Гениальное платье на исторически отчеканившегося урода; как «Дон-Кихот» и «Мертвые души». Все были именно облегающим платьем, — дивным гипсовым слепком, — под которым задохся уродец. Все три произведения получили вечную жизнь, а Фамусовы, Собакевичи и странствующие гидальго, начитавшиеся рыцарских романов, исчезли в действительности.

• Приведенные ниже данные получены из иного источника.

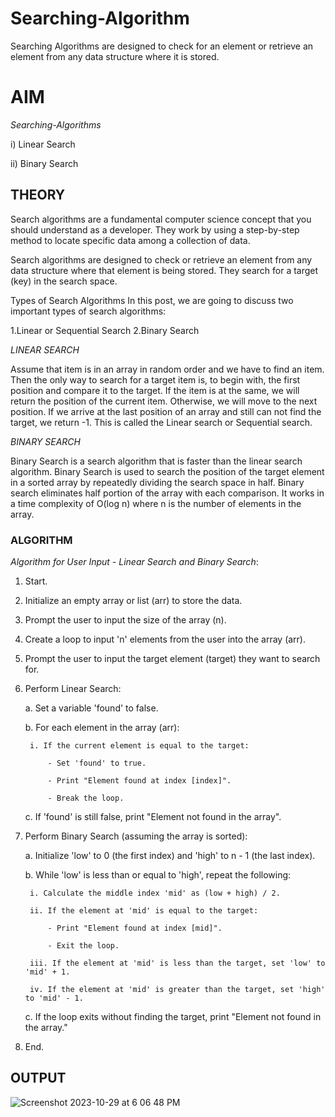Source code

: # Searching-Algorithm
Searching Algorithms are designed to check for an element or retrieve an element from any data structure where it is stored.


# **AIM**
*Searching-Algorithms*

i) Linear Search  

ii) Binary Search

## **THEORY**

Search algorithms are a fundamental computer science concept that you should understand as a developer. They work by using a step-by-step method to locate specific data among a collection of data.

Search algorithms are designed to check or retrieve an element from any data structure where that element is being stored. They search for a target (key) in the search space.

Types of Search Algorithms
In this post, we are going to discuss two important types of search algorithms:

1.Linear or Sequential Search
2.Binary Search

*LINEAR SEARCH*

Assume that item is in an array in random order and we have to find an item. Then the only way to search for a target item is, to begin with, the first position and compare it to the target. If the item is at the same, we will return the position of the current item. Otherwise, we will move to the next position. If we arrive at the last position of an array and still can not find the target, we return -1. This is called the Linear search or Sequential search.



*BINARY SEARCH*

Binary Search is a search algorithm that is faster than the linear search algorithm. Binary Search is used to search the position of the target element in a sorted array by repeatedly dividing the search space in half. Binary search eliminates half portion of the array with each comparison. It works in a time complexity of O(log n) where n is the number of elements in the array.


### **ALGORITHM**

*Algorithm for User Input - Linear Search and Binary Search*:

1. Start.

2. Initialize an empty array or list (arr) to store the data.

3. Prompt the user to input the size of the array (n).

4. Create a loop to input 'n' elements from the user into the array (arr).

5. Prompt the user to input the target element (target) they want to search for.

6. Perform Linear Search:
   
    a. Set a variable 'found' to false.
   
    b. For each element in the array (arr):
   
        i. If the current element is equal to the target:
   
            - Set 'found' to true.
   
            - Print "Element found at index [index]".
   
            - Break the loop.
   
    c. If 'found' is still false, print "Element not found in the array".

7. Perform Binary Search (assuming the array is sorted):

    a. Initialize 'low' to 0 (the first index) and 'high' to n - 1 (the last index).
   
    b. While 'low' is less than or equal to 'high', repeat the following:
   
        i. Calculate the middle index 'mid' as (low + high) / 2.
   
        ii. If the element at 'mid' is equal to the target:
   
            - Print "Element found at index [mid]".
   
            - Exit the loop.
   
        iii. If the element at 'mid' is less than the target, set 'low' to 'mid' + 1.
   
        iv. If the element at 'mid' is greater than the target, set 'high' to 'mid' - 1.
   
    c. If the loop exits without finding the target, print "Element not found in the array."

8. End.

## **OUTPUT**

![Screenshot 2023-10-29 at 6 06 48 PM](https://github.com/sanskkriti/Searching-Algorithm/assets/140137289/fdca6255-1d42-4509-8944-63e903bb61c2)



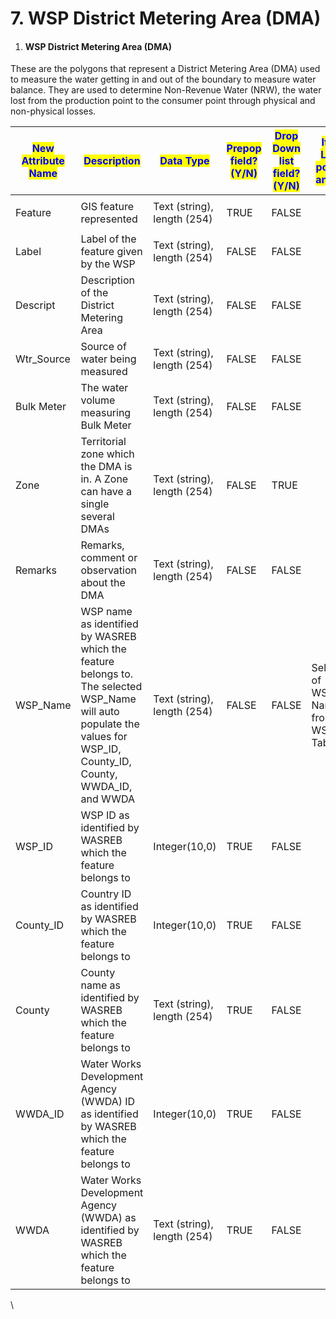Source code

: # 7. WSP District Metering Area (DMA)

1. #### WSP District Metering Area (DMA)

These are the polygons that represent a District Metering Area (DMA) used to measure the water getting in and out of the boundary to measure water balance. They are used to determine Non-Revenue Water (NRW), the water lost from the production point to the consumer point through physical and non-physical losses.

| <mark style="color:blue;">**New Attribute Name**</mark> | <mark style="color:blue;">**Description**</mark>                                                                                                                        | <mark style="color:blue;">**Data Type**</mark> | <mark style="color:blue;">**Prepop field? (Y/N)**</mark> | <mark style="color:blue;">**Drop Down list field? (Y/N)**</mark> | <mark style="color:blue;">**If Yes, List all possible answers**</mark> | <mark style="color:blue;">**Alias Name for Display**</mark> | <mark style="color:blue;">**Field for classification if any**</mark> |
| ------------------------------------------------------- | ----------------------------------------------------------------------------------------------------------------------------------------------------------------------- | ---------------------------------------------- | -------------------------------------------------------- | ---------------------------------------------------------------- | ---------------------------------------------------------------------- | ----------------------------------------------------------- | -------------------------------------------------------------------- |
| Feature                                                 | GIS feature represented                                                                                                                                                 | Text (string), length (254)                    | TRUE                                                     | FALSE                                                            | <p><br></p>                                                            | Feature                                                     | <p><br></p>                                                          |
| Label                                                   | Label of the feature given by the WSP                                                                                                                                   | Text (string), length (254)                    | FALSE                                                    | FALSE                                                            | <p><br></p>                                                            | Label                                                       | <p><br></p>                                                          |
| Descript                                                | Description of the District Metering Area                                                                                                                               | Text (string), length (254)                    | FALSE                                                    | FALSE                                                            | <p><br></p>                                                            | Description                                                 | <p><br></p>                                                          |
| Wtr\_Source                                             | Source of water being measured                                                                                                                                          | Text (string), length (254)                    | FALSE                                                    | FALSE                                                            | <p><br></p>                                                            | Water Source                                                | <p><br></p>                                                          |
| Bulk Meter                                              | The water volume measuring Bulk Meter                                                                                                                                   | Text (string), length (254)                    | FALSE                                                    | FALSE                                                            | <p><br></p>                                                            | Bulk Meter                                                  | <p><br></p>                                                          |
| Zone                                                    | Territorial zone which the DMA is in. A Zone can have a single several DMAs                                                                                             | Text (string), length (254)                    | FALSE                                                    | TRUE                                                             | <p><br></p>                                                            | Zone                                                        | <p><br></p>                                                          |
| Remarks                                                 | Remarks, comment or observation about the DMA                                                                                                                           | Text (string), length (254)                    | FALSE                                                    | FALSE                                                            | <p><br></p>                                                            | Remarks                                                     | <p><br></p>                                                          |
| WSP\_Name                                               | WSP name as identified by WASREB which the feature belongs to. The selected WSP\_Name will auto populate the values for WSP\_ID, County\_ID, County, WWDA\_ID, and WWDA | Text (string), length (254)                    | FALSE                                                    | FALSE                                                            | Selection of WSP\_Alias Name from the WSP\_ID Table                    | WSP Name                                                    | <p><br></p>                                                          |
| WSP\_ID                                                 | WSP ID as identified by WASREB which the feature belongs to                                                                                                             | Integer(10,0)                                  | TRUE                                                     | FALSE                                                            | <p><br></p>                                                            | WSP ID                                                      | <p><br></p>                                                          |
| County\_ID                                              | Country ID as identified by WASREB which the feature belongs to                                                                                                         | Integer(10,0)                                  | TRUE                                                     | FALSE                                                            | <p><br></p>                                                            | County ID                                                   | <p><br></p>                                                          |
| County                                                  | County name as identified by WASREB which the feature belongs to                                                                                                        | Text (string), length (254)                    | TRUE                                                     | FALSE                                                            | <p><br></p>                                                            | County                                                      | <p><br></p>                                                          |
| WWDA\_ID                                                | Water Works Development Agency (WWDA) ID as identified by WASREB which the feature belongs to                                                                           | Integer(10,0)                                  | TRUE                                                     | FALSE                                                            | <p><br></p>                                                            | WWDA ID                                                     | <p><br></p>                                                          |
| WWDA                                                    | Water Works Development Agency (WWDA) as identified by WASREB which the feature belongs to                                                                              | Text (string), length (254)                    | TRUE                                                     | FALSE                                                            | <p><br></p>                                                            | WWDA                                                        | <p><br></p>                                                          |

\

Здесь творило «дыхание истории» и менее личный гений. Личный гений старался лишь не отступить от действительности. «Лепи по образцу» — вот задача. Тут дело в точности, а не во вдохновении. И вдохновения может быть и не было так много. Может быть, «Мертвые души» гениальнее Гоголя, и «Горе от ума» гениальнее Грибоедова, и «Дон-Кихот» гениальнее Сервантеса. Но они-то естественно все себе приписали; и не в силах будучи продолжать творчества в уровень с прежним, затосковали. А не могли продолжать творчества, потому что гипсовый слепок вообще кончился, ибо кончился уродец… Голова, грудь, ноги; наконец — сапоги и подошвы, каблук. Что же дальше? Клади перо и умирай. Или — отходи в сторону, прекращай творчество.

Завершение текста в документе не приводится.